Dataset excerpts
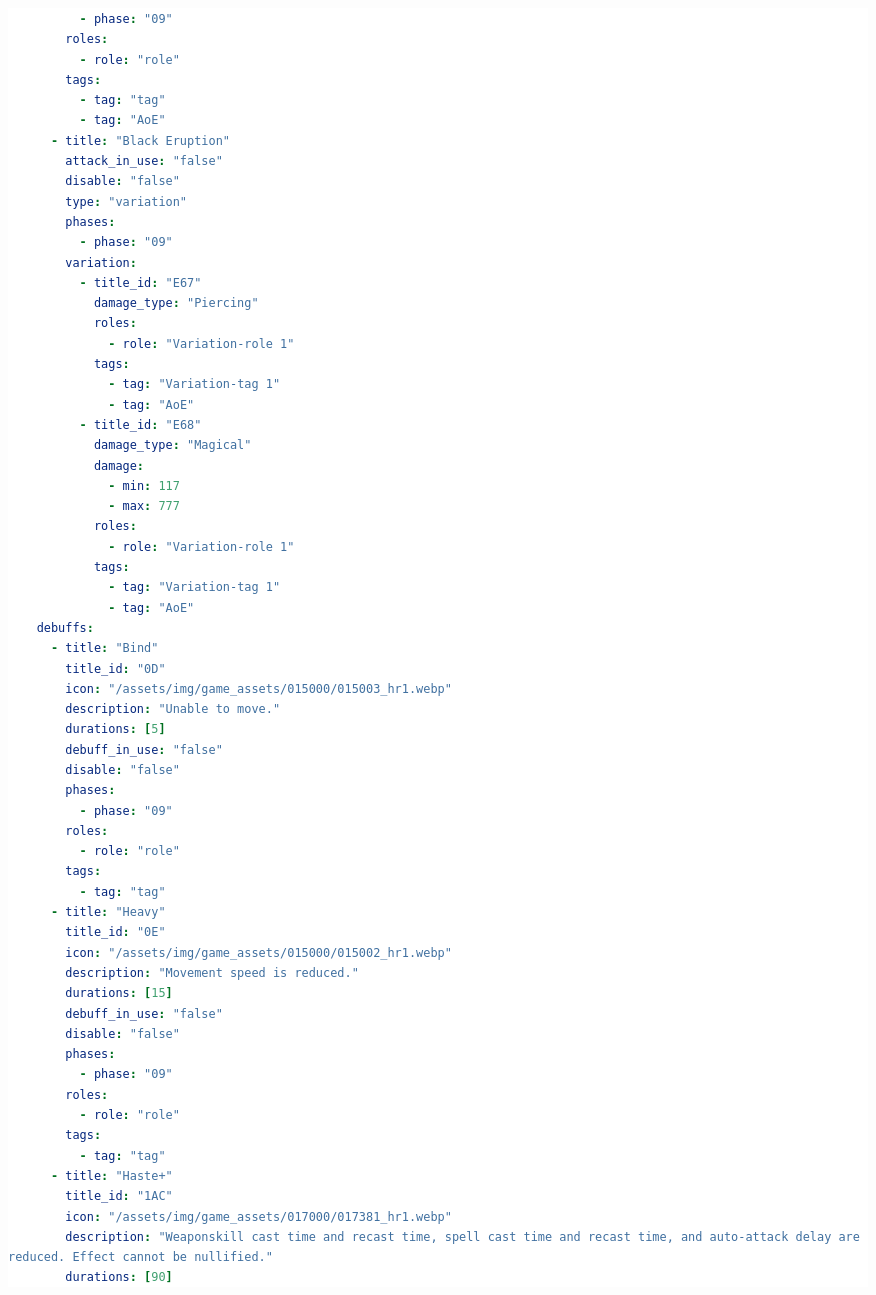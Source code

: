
 ```yaml
          - phase: "09"
        roles:
          - role: "role"
        tags:
          - tag: "tag"
          - tag: "AoE"
      - title: "Black Eruption"
        attack_in_use: "false"
        disable: "false"
        type: "variation"
        phases:
          - phase: "09"
        variation:
          - title_id: "E67"
            damage_type: "Piercing"
            roles:
              - role: "Variation-role 1"
            tags:
              - tag: "Variation-tag 1"
              - tag: "AoE"
          - title_id: "E68"
            damage_type: "Magical"
            damage:
              - min: 117
              - max: 777
            roles:
              - role: "Variation-role 1"
            tags:
              - tag: "Variation-tag 1"
              - tag: "AoE"
    debuffs:
      - title: "Bind"
        title_id: "0D"
        icon: "/assets/img/game_assets/015000/015003_hr1.webp"
        description: "Unable to move."
        durations: [5]
        debuff_in_use: "false"
        disable: "false"
        phases:
          - phase: "09"
        roles:
          - role: "role"
        tags:
          - tag: "tag"
      - title: "Heavy"
        title_id: "0E"
        icon: "/assets/img/game_assets/015000/015002_hr1.webp"
        description: "Movement speed is reduced."
        durations: [15]
        debuff_in_use: "false"
        disable: "false"
        phases:
          - phase: "09"
        roles:
          - role: "role"
        tags:
          - tag: "tag"
      - title: "Haste+"
        title_id: "1AC"
        icon: "/assets/img/game_assets/017000/017381_hr1.webp"
        description: "Weaponskill cast time and recast time, spell cast time and recast time, and auto-attack delay are reduced. Effect cannot be nullified."
        durations: [90]
```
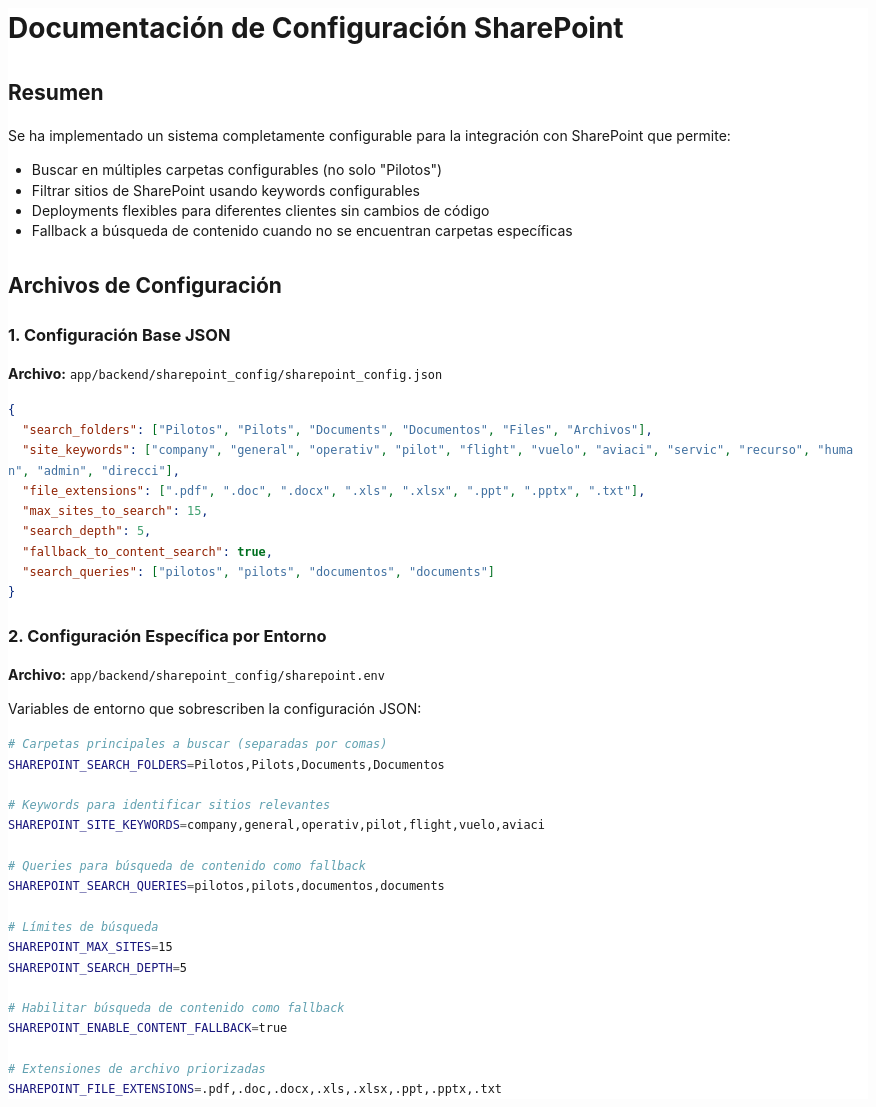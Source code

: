 # Documentación de Configuración SharePoint

## Resumen
Se ha implementado un sistema completamente configurable para la integración con SharePoint que permite:
- Buscar en múltiples carpetas configurables (no solo "Pilotos")
- Filtrar sitios de SharePoint usando keywords configurables
- Deployments flexibles para diferentes clientes sin cambios de código
- Fallback a búsqueda de contenido cuando no se encuentran carpetas específicas

## Archivos de Configuración

### 1. Configuración Base JSON
**Archivo:** `app/backend/sharepoint_config/sharepoint_config.json`
```json
{
  "search_folders": ["Pilotos", "Pilots", "Documents", "Documentos", "Files", "Archivos"],
  "site_keywords": ["company", "general", "operativ", "pilot", "flight", "vuelo", "aviaci", "servic", "recurso", "human", "admin", "direcci"],
  "file_extensions": [".pdf", ".doc", ".docx", ".xls", ".xlsx", ".ppt", ".pptx", ".txt"],
  "max_sites_to_search": 15,
  "search_depth": 5,
  "fallback_to_content_search": true,
  "search_queries": ["pilotos", "pilots", "documentos", "documents"]
}
```

### 2. Configuración Específica por Entorno
**Archivo:** `app/backend/sharepoint_config/sharepoint.env`

Variables de entorno que sobrescriben la configuración JSON:

```bash
# Carpetas principales a buscar (separadas por comas)
SHAREPOINT_SEARCH_FOLDERS=Pilotos,Pilots,Documents,Documentos

# Keywords para identificar sitios relevantes
SHAREPOINT_SITE_KEYWORDS=company,general,operativ,pilot,flight,vuelo,aviaci

# Queries para búsqueda de contenido como fallback
SHAREPOINT_SEARCH_QUERIES=pilotos,pilots,documentos,documents

# Límites de búsqueda
SHAREPOINT_MAX_SITES=15
SHAREPOINT_SEARCH_DEPTH=5

# Habilitar búsqueda de contenido como fallback
SHAREPOINT_ENABLE_CONTENT_FALLBACK=true

# Extensiones de archivo priorizadas
SHAREPOINT_FILE_EXTENSIONS=.pdf,.doc,.docx,.xls,.xlsx,.ppt,.pptx,.txt
```
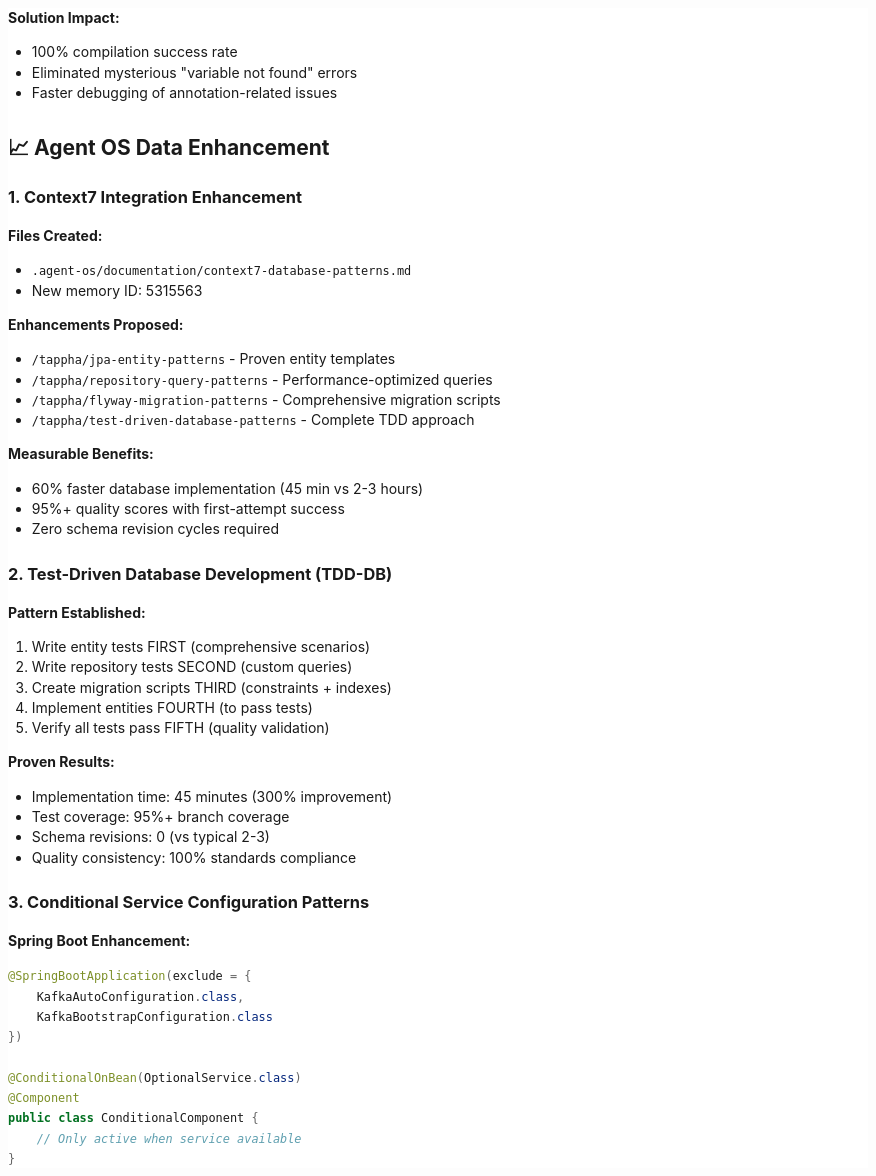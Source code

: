 **Solution Impact:**
- 100% compilation success rate
- Eliminated mysterious "variable not found" errors
- Faster debugging of annotation-related issues

## 📈 Agent OS Data Enhancement

### 1. **Context7 Integration Enhancement**
**Files Created:**
- `.agent-os/documentation/context7-database-patterns.md`
- New memory ID: 5315563

**Enhancements Proposed:**
- `/tappha/jpa-entity-patterns` - Proven entity templates
- `/tappha/repository-query-patterns` - Performance-optimized queries
- `/tappha/flyway-migration-patterns` - Comprehensive migration scripts
- `/tappha/test-driven-database-patterns` - Complete TDD approach

**Measurable Benefits:**
- 60% faster database implementation (45 min vs 2-3 hours)
- 95%+ quality scores with first-attempt success
- Zero schema revision cycles required

### 2. **Test-Driven Database Development (TDD-DB)**
**Pattern Established:**
1. Write entity tests FIRST (comprehensive scenarios)
2. Write repository tests SECOND (custom queries)
3. Create migration scripts THIRD (constraints + indexes)
4. Implement entities FOURTH (to pass tests)
5. Verify all tests pass FIFTH (quality validation)

**Proven Results:**
- Implementation time: 45 minutes (300% improvement)
- Test coverage: 95%+ branch coverage
- Schema revisions: 0 (vs typical 2-3)
- Quality consistency: 100% standards compliance

### 3. **Conditional Service Configuration Patterns**
**Spring Boot Enhancement:**
```java
@SpringBootApplication(exclude = {
    KafkaAutoConfiguration.class,
    KafkaBootstrapConfiguration.class
})

@ConditionalOnBean(OptionalService.class)
@Component
public class ConditionalComponent {
    // Only active when service available
}
```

What to produce:
Your answer should be only a number: how many lines in the records hold the word "true".

Task output:
2